Confidential, Boca Raton, FL
Spark Developer/ Hadoop Developer
- Used Spark Streaming to consume topics from distributed messaging source Kafka and periodically pushes batch of data to Spark for real time processing.
- Involved in implementing Spark RDD transformations, actions to implement business analysis.
- Extensively used various Spark Data Frame APIs to process terabytes of Dataset.
- Migrated Hive QL queries on structured into Spark SQL to improve performance.
- Integrated the spark streaming with Kafka.
- Created AWS Data pipelines to move data in and out of S3 buckets.
- Experting in transporting and processing real time event streaming using Kafka.
- Import and export data into HDFS and Hive using Sqoop.
- Writing MapReduce jobs to cleanse Data.
- Developed a data pipeline using Kafka, Spark, and Hive to ingest, transform and analyzing customer behavioral data.
- Used Hive to analyze the partitioned, bucketed data and compute various metrics for reporting and implemented business logic using Hive UDFs to perform ad-hoc queries on structured data.

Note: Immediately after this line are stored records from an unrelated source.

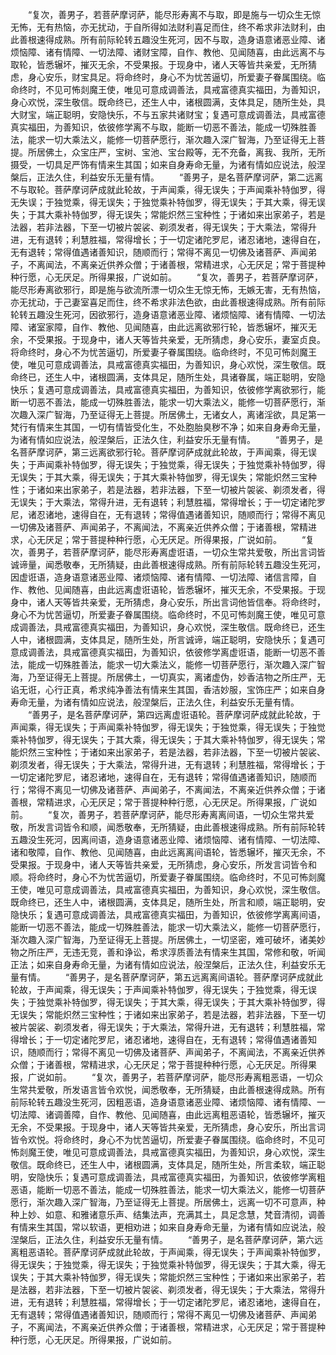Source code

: <!-- { "loadSidebar": true } -->
　　“复次，善男子，若菩萨摩诃萨，能尽形寿离不与取，即是施与一切众生无惊无怖，无有热恼，亦无扰动，于自所得如法财利喜足而住，终不希求非法财利，由此善根速得成熟。所有前际轮转五趣没生死河，因不与取，造身语意诸恶业障、诸烦恼障、诸有情障、一切法障、诸财宝障，自作、教他、见闻随喜，由此远离不与取轮，皆悉辗坏，摧灭无余，不受果报。于现身中，诸人天等皆共亲爱，无所猜虑，身心安乐，财宝具足。将命终时，身心不为忧苦逼切，所爱妻子眷属围绕。临命终时，不见可怖剡魔王使，唯见可意成调善法，具戒富德真实福田，为善知识，身心欢悦，深生敬信。既命终已，还生人中，诸根圆满，支体具足，随所生处，具大财宝，端正聪明，安隐快乐，不与五家共诸财宝；复遇可意成调善法，具戒富德真实福田，为善知识，依彼修学离不与取，能断一切恶不善法，能成一切殊胜善法，能求一切大乘法义，能修一切菩萨愿行，渐次趣入深广智海，乃至证得无上菩提。所居佛土，众宝庄严，宝树、宝池、宝台殿等，无不充备，离我、我所，无所摄受，一切具足严饰有情来生其国；如来自身寿命无量，为诸有情如应说法，般涅槃后，正法久住，利益安乐无量有情。
　　“善男子，是名菩萨摩诃萨，第二远离不与取轮。菩萨摩诃萨成就此轮故，于声闻乘，得无误失；于声闻乘补特伽罗，得无失误；于独觉乘，得无误失；于独觉乘补特伽罗，得无误失；于其大乘，得无误失；于其大乘补特伽罗，得无误失；常能炽然三宝种性；于诸如来出家弟子，若是法器，若非法器，下至一切被片袈裟、剃须发者，得无误失；于大乘法，常得升进，无有退转；利慧胜福，常得增长；于一切定诸陀罗尼，诸忍诸地，速得自在，无有退转；常得值遇诸善知识，随顺而行；常得不离见一切佛及诸菩萨、声闻弟子，不离闻法，不离亲近供养众僧；于诸善根，常精进求，心无厌足；常于菩提种种行愿，心无厌足。所得果报，广说如前。
　　“复次，善男子，若菩萨摩诃萨，能尽形寿离欲邪行，即是施与欲流所漂一切众生无惊无怖，无嫉无害，无有热恼，亦无扰动，于己妻室喜足而住，终不希求非法色欲，由此善根速得成熟。所有前际轮转五趣没生死河，因欲邪行，造身语意诸恶业障、诸烦恼障、诸有情障、一切法障、诸室家障，自作、教他、见闻随喜，由此远离欲邪行轮，皆悉辗坏，摧灭无余，不受果报。于现身中，诸人天等皆共亲爱，无所猜虑，身心安乐，妻室贞良。将命终时，身心不为忧苦逼切，所爱妻子眷属围绕。临命终时，不见可怖剡魔王使，唯见可意成调善法，具戒富德真实福田，为善知识，身心欢悦，深生敬信。既命终已，还生人中，诸根圆满，支体具足，随所生处，具诸眷属，端正聪明，安隐快乐；复遇可意成调善法，具戒富德真实福田，为善知识，依彼修学离欲邪行，能断一切恶不善法，能成一切殊胜善法，能求一切大乘法义，能修一切菩萨愿行，渐次趣入深广智海，乃至证得无上菩提。所居佛土，无诸女人，离诸淫欲，具足第一梵行有情来生其国，一切有情皆受化生，不处胞胎臭秽不净；如来自身寿命无量，为诸有情如应说法，般涅槃后，正法久住，利益安乐无量有情。
　　“善男子，是名菩萨摩诃萨，第三远离欲邪行轮。菩萨摩诃萨成就此轮故，于声闻乘，得无误失；于声闻乘补特伽罗，得无误失；于独觉乘，得无误失；于独觉乘补特伽罗，得无误失；于其大乘，得无误失；于其大乘补特伽罗，得无误失；常能炽然三宝种性；于诸如来出家弟子，若是法器，若非法器，下至一切被片袈裟、剃须发者，得无误失；于大乘法，常得升进，无有退转；利慧胜福，常得增长；于一切定诸陀罗尼，诸忍诸地，速得自在，无有退转；常得值遇诸善知识，随顺而行；常得不离见一切佛及诸菩萨、声闻弟子，不离闻法，不离亲近供养众僧；于诸善根，常精进求，心无厌足；常于菩提种种行愿，心无厌足。所得果报，广说如前。
　　“复次，善男子，若菩萨摩诃萨，能尽形寿离虚诳语，一切众生常共爱敬，所出言词皆诚谛量，闻悉敬奉，无所猜疑，由此善根速得成熟。所有前际轮转五趣没生死河，因虚诳语，造身语意诸恶业障、诸烦恼障、诸有情障、一切法障、诸信言障，自作、教他、见闻随喜，由此远离虚诳语轮，皆悉辗坏，摧灭无余，不受果报。于现身中，诸人天等皆共亲爱，无所猜虑，身心安乐，所出言词他皆信奉。将命终时，身心不为忧苦逼切，所爱妻子眷属围绕。临命终时，不见可怖剡魔王使，唯见可意成调善法，具戒富德真实福田，为善知识，身心欢悦，深生敬信。既命终已，还生人中，诸根圆满，支体具足，随所生处，所言诚谛，端正聪明，安隐快乐；复遇可意成调善法，具戒富德真实福田，为善知识，依彼修学离虚诳语，能断一切恶不善法，能成一切殊胜善法，能求一切大乘法义，能修一切菩萨愿行，渐次趣入深广智海，乃至证得无上菩提。所居佛土，一切真实，离诸虚伪，妙香洁物之所庄严，无谄无诳，心行正真，希求纯净善法有情来生其国，香洁妙服，宝饰庄严；如来自身寿命无量，为诸有情如应说法，般涅槃后，正法久住，利益安乐无量有情。
　　“善男子，是名菩萨摩诃萨，第四远离虚诳语轮。菩萨摩诃萨成就此轮故，于声闻乘，得无误失；于声闻乘补特伽罗，得无误失；于独觉乘，得无误失；于独觉乘补特伽罗，得无误失；于其大乘，得无误失；于其大乘补特伽罗，得无误失；常能炽然三宝种性；于诸如来出家弟子，若是法器，若非法器，下至一切被片袈裟、剃须发者，得无误失；于大乘法，常得升进，无有退转；利慧胜福，常得增长；于一切定诸陀罗尼，诸忍诸地，速得自在，无有退转；常得值遇诸善知识，随顺而行；常得不离见一切佛及诸菩萨、声闻弟子，不离闻法，不离亲近供养众僧；于诸善根，常精进求，心无厌足；常于菩提种种行愿，心无厌足。所得果报，广说如前。
　　“复次，善男子，若菩萨摩诃萨，能尽形寿离离间语，一切众生常共爱敬，所发言词皆令和顺，闻悉敬奉，无所猜疑，由此善根速得成熟。所有前际轮转五趣没生死河，因离间语，造身语意诸恶业障、诸烦恼障、诸有情障、一切法障、诸和敬障，自作、教他、见闻随喜，由此远离离间语轮，皆悉辗坏，摧灭无余，不受果报。于现身中，诸人天等皆共亲爱，无所猜虑，身心安乐，所发言词皆令和顺。将命终时，身心不为忧苦逼切，所爱妻子眷属围绕。临命终时，不见可怖剡魔王使，唯见可意成调善法，具戒富德真实福田，为善知识，身心欢悦，深生敬信。既命终已，还生人中，诸根圆满，支体具足，随所生处，所言和顺，端正聪明，安隐快乐；复遇可意成调善法，具戒富德真实福田，为善知识，依彼修学离离间语，能断一切恶不善法，能成一切殊胜善法，能求一切大乘法义，能修一切菩萨愿行，渐次趣入深广智海，乃至证得无上菩提。所居佛土，一切坚密，难可破坏，诸美妙物之所庄严，无违无竞，善和诤讼，希求淳质善法有情来生其国，常修和敬，听闻正法；如来自身寿命无量，为诸有情如应说法，般涅槃后，正法久住，利益安乐无量有情。
　　“善男子，是名菩萨摩诃萨，第五远离离间语轮。菩萨摩诃萨成就此轮故，于声闻乘，得无误失；于声闻乘补特伽罗，得无误失；于独觉乘，得无误失；于独觉乘补特伽罗，得无误失；于其大乘，得无误失；于其大乘补特伽罗，得无误失；常能炽然三宝种性；于诸如来出家弟子，若是法器，若非法器，下至一切被片袈裟、剃须发者，得无误失；于大乘法，常得升进，无有退转；利慧胜福，常得增长；于一切定诸陀罗尼，诸忍诸地，速得自在，无有退转；常得值遇诸善知识，随顺而行；常得不离见一切佛及诸菩萨、声闻弟子，不离闻法，不离亲近供养众僧；于诸善根，常精进求，心无厌足；常于菩提种种行愿，心无厌足。所得果报，广说如前。
　　“复次，善男子，若菩萨摩诃萨，能尽形寿离粗恶语，一切众生常共爱敬，所发语言皆令欢悦，闻悉敬奉，无所猜疑，由此善根速得成熟。所有前际轮转五趣没生死河，因粗恶语，造身语意诸恶业障、诸烦恼障、诸有情障、一切法障、诸调善障，自作、教他、见闻随喜，由此远离粗恶语轮，皆悉辗坏，摧灭无余，不受果报。于现身中，诸人天等皆共亲爱，无所猜虑，身心安乐，所出言词皆令欢悦。将命终时，身心不为忧苦逼切，所爱妻子眷属围绕。临命终时，不见可怖剡魔王使，唯见可意成调善法，具戒富德真实福田，为善知识，身心欢悦，深生敬信。既命终已，还生人中，诸根圆满，支体具足，随所生处，所言柔软，端正聪明，安隐快乐；复遇可意成调善法，具戒富德真实福田，为善知识，依彼修学离粗恶语，能断一切恶不善法，能成一切殊胜善法，能求一切大乘法义，能修一切菩萨愿行，渐次趣入深广智海，乃至证得无上菩提。所居佛土，远离一切不可意声，种种上妙、如意、和雅诸意乐声、结集法声，充满其土，具足念慧，梵音清彻，调善有情来生其国，常以软语，更相劝进；如来自身寿命无量，为诸有情如应说法，般涅槃后，正法久住，利益安乐无量有情。
　　“善男子，是名菩萨摩诃萨，第六远离粗恶语轮。菩萨摩诃萨成就此轮故，于声闻乘，得无误失；于声闻乘补特伽罗，得无误失；于独觉乘，得无误失；于独觉乘补特伽罗，得无误失；于其大乘，得无误失；于其大乘补特伽罗，得无误失；常能炽然三宝种性；于诸如来出家弟子，若是法器，若非法器，下至一切被片袈裟、剃须发者，得无误失；于大乘法，常得升进，无有退转；利慧胜福，常得增长；于一切定诸陀罗尼，诸忍诸地，速得自在，无有退转；常得值遇诸善知识，随顺而行；常得不离见一切佛及诸菩萨、声闻弟子，不离闻法，不离亲近供养众僧；于诸善根，常精进求，心无厌足；常于菩提种种行愿，心无厌足。所得果报，广说如前。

- Configured Oozie workflows to automate data flow, preprocess and cleaning tasks using Hadoop Actions.
- Converted existing hive table into ORC file format and queried via Vertica ORC File Reader for better performance and concurrency.
- Hands on experience in writing Linux/Unix Shell Scripting.
Environment: Spark, Pyspark, HIVE, HDFS, Kafka, Oozie, Spark Streaming, Spark SQL, Cloudera, Cloudera Manager, Python.
Confidential, Dunwoody, GA
- Involved in Data Warehousing and worked extensively on RDBMS (Oracle, MS SQL), ETL - Informatica and Oracle DRM (Data Relationship Management), and Reporting (BIDS - Visual Studio, and Oracle Reports).
- Provided solutions using ETL such as SSIS.
- Provided knowledge transfer for new resources.
- Developed Oozie workflow for scheduling and orchestrating the ETL process.
- Installed and configured Hadoop Map reduce, HDFS, developed multiple Map Reduce jobs in java/Python for data cleaning and preprocessing.
- Worked on a live 200 in pre-prod and 400 in production nodes Hadoop cluster running Cloudera.
- Worked with semi structured data of TB in size.
- Gave extensive presentations about the Hadoop ecosystem, best practices, data architecture in Hadoop.
- Used AWS S3, Redshift storage for data analysis.
- Experience in running Hadoop streaming jobs to process terabytes of xml format data.
- Supported Map Reduce Programs those are running on the cluster.
- Involved in loading data from UNIX file system to HDFS.
- Executed queries using Hive and developed MapReduce jobs to analyze data.
- Developed Pig Latin scripts to extract the data from the web server output files to load into HDFS.
- Developed a custom File System plug in for Hadoop so it can access files on Data Platform. This plugin allows Hadoop MapReduce programs, HBase, Pig and Hive to work unmodified and access files directly.
- Extracted feeds from social media sites such as Facebook, Twitter using Python scripts
Environment: ETL, Hadoop, Hive, HBase, MapReduce, HDFS, Pig, Cassandra, Strom, Flume, Hbase, MapReduce, IBM DataStage 8.1, Oracle 11g / 10g, PL/SQL, SQL*PLUS, LINUX, UNIX Shell Scripting, Java, Python
- Developed Python scripts to parse XML and JSON reports and load the information in a database.
- Used advanced features like pickle/unpickle in Python to share data across the applications.
- Developed and executed MySQL queries from Python using the Python-MySQL connector Designed and built RESTAPIs to add scalability to application.
- Developed views and templates with Python and Django’s view controller and templating language to create a user-friendly website interface.
- Created Python scripts for data access and analysis to help with system monitoring and reporting.